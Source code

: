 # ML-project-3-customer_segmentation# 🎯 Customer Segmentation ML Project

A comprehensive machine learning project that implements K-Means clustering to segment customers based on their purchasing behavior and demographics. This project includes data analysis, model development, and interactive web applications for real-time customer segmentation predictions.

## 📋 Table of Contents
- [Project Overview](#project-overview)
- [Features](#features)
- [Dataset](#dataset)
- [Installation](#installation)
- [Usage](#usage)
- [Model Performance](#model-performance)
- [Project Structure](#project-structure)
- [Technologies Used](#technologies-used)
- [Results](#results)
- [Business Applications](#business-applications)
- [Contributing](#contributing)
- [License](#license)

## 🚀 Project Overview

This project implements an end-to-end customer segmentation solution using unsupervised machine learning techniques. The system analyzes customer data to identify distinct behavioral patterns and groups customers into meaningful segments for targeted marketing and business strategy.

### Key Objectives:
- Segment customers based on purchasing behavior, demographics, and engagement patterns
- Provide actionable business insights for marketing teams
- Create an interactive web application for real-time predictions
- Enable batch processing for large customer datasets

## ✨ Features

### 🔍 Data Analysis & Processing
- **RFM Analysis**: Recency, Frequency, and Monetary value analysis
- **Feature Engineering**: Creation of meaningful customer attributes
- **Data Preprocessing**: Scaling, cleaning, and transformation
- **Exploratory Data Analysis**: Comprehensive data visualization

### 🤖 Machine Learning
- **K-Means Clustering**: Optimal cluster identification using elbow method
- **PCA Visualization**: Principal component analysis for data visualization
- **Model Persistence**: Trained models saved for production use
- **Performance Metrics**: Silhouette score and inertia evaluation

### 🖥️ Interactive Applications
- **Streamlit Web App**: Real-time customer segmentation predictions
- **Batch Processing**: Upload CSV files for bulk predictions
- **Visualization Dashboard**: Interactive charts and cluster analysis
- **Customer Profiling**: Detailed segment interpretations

--------------------------------------------------

ACTIVITY: From the data, collect all lines where the string "This" appears.

RESPONSE TO THE EXERCISE:
A comprehensive machine learning project that implements K-Means clustering to segment customers based on their purchasing behavior and demographics. This project includes data analysis, model development, and interactive web applications for real-time customer segmentation predictions.
This project implements an end-to-end customer segmentation solution using unsupervised machine learning techniques. The system analyzes customer data to identify distinct behavioral patterns and groups customers into meaningful segments for targeted marketing and business strategy.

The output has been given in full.